In the data, extract each line that holds the string "which".

━━━ SUPPLIED RECORDS

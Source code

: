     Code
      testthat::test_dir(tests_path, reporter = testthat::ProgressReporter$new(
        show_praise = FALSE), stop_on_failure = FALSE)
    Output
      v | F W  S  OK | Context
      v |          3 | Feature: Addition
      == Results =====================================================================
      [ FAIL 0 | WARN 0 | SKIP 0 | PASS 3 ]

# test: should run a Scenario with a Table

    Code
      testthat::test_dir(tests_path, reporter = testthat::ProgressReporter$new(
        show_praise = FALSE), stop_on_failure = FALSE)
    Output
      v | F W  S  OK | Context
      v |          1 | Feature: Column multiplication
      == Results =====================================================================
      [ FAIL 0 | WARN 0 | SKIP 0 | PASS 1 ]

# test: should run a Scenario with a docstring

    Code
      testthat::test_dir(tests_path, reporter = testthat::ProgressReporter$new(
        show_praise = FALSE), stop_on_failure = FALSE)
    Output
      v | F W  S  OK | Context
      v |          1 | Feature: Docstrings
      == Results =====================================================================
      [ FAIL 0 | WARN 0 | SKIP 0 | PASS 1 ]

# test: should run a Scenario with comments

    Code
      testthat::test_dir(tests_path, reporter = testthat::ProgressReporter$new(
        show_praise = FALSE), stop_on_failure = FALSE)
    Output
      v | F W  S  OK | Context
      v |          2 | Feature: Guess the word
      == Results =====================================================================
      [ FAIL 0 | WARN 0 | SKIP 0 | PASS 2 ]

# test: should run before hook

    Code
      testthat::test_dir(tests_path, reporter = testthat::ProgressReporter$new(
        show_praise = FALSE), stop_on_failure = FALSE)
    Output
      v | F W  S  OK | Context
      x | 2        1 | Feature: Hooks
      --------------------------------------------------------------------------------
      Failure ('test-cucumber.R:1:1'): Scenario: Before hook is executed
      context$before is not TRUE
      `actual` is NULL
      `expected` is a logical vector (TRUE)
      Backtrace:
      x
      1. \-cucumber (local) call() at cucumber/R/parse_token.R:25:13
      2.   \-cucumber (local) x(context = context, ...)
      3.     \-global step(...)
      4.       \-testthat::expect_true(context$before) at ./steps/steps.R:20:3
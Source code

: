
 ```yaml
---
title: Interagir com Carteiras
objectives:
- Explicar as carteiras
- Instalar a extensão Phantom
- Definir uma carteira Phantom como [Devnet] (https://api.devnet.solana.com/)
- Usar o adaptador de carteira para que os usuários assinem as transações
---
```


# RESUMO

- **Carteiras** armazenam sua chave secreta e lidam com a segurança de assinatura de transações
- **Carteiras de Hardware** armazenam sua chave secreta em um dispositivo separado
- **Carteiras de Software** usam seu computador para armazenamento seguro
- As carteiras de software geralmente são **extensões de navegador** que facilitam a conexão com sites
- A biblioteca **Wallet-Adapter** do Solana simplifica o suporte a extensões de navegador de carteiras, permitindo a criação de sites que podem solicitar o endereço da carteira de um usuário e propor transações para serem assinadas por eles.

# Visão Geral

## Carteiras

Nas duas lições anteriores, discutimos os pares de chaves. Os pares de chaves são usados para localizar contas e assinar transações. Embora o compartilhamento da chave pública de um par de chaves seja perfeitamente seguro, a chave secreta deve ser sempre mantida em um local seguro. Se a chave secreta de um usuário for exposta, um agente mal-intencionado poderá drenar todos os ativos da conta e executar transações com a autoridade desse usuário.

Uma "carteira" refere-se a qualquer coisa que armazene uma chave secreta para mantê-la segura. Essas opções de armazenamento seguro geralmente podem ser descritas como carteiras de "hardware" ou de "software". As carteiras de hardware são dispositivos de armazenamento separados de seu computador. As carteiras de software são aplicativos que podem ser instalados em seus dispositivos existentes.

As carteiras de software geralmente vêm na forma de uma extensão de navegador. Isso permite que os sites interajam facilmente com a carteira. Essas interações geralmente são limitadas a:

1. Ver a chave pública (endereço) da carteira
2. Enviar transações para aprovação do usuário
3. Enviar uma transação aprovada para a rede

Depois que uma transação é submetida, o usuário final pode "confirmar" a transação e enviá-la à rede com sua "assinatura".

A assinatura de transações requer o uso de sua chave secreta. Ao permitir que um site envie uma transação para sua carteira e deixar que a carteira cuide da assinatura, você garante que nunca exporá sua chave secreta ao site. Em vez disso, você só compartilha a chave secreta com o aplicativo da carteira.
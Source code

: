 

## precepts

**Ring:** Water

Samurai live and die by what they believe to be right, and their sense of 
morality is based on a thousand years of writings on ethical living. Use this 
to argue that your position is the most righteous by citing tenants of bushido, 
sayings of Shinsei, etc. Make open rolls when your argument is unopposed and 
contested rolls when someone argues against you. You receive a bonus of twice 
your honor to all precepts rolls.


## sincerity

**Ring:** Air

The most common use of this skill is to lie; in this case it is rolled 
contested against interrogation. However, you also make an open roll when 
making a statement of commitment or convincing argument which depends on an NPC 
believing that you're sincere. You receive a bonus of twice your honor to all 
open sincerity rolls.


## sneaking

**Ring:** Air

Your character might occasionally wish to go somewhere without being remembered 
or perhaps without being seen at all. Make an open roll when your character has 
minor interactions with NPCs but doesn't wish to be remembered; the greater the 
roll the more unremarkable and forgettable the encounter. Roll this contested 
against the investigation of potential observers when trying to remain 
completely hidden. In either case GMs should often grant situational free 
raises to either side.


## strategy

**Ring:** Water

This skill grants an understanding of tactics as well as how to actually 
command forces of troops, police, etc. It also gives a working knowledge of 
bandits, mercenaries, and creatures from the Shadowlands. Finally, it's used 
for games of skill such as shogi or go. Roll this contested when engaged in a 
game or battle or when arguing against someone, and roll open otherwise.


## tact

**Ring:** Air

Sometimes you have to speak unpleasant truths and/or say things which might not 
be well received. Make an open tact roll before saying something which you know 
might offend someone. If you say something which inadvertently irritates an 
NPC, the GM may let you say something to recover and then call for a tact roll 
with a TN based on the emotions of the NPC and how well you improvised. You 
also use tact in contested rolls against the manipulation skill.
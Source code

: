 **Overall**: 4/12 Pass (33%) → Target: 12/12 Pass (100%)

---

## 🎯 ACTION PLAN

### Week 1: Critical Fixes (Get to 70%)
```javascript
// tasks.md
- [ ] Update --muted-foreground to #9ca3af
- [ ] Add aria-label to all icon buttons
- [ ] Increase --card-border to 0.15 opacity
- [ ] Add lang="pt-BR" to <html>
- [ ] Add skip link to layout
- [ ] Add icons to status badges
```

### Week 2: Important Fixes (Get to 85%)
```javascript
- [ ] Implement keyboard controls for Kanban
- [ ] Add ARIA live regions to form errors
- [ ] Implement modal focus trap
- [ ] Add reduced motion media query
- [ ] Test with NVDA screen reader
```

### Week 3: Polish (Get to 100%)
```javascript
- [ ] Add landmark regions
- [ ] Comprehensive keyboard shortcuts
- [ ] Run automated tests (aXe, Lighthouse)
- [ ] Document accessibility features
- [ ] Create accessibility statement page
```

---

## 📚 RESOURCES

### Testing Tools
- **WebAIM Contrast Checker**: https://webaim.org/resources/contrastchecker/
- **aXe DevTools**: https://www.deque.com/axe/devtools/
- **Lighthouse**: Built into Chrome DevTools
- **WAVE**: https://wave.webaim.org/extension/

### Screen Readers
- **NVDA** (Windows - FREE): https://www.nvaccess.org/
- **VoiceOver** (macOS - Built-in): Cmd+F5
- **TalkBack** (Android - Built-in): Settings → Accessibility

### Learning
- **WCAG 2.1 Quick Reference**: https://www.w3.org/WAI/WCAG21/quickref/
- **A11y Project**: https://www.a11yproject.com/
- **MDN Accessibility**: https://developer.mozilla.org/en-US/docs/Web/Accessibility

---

━━━━━━

**WORKED SOLUTION:**
making a statement of commitment or convincing argument which depends on an NPC 
Sometimes you have to speak unpleasant truths and/or say things which might not 
be well received. Make an open tact roll before saying something which you know 
might offend someone. If you say something which inadvertently irritates an 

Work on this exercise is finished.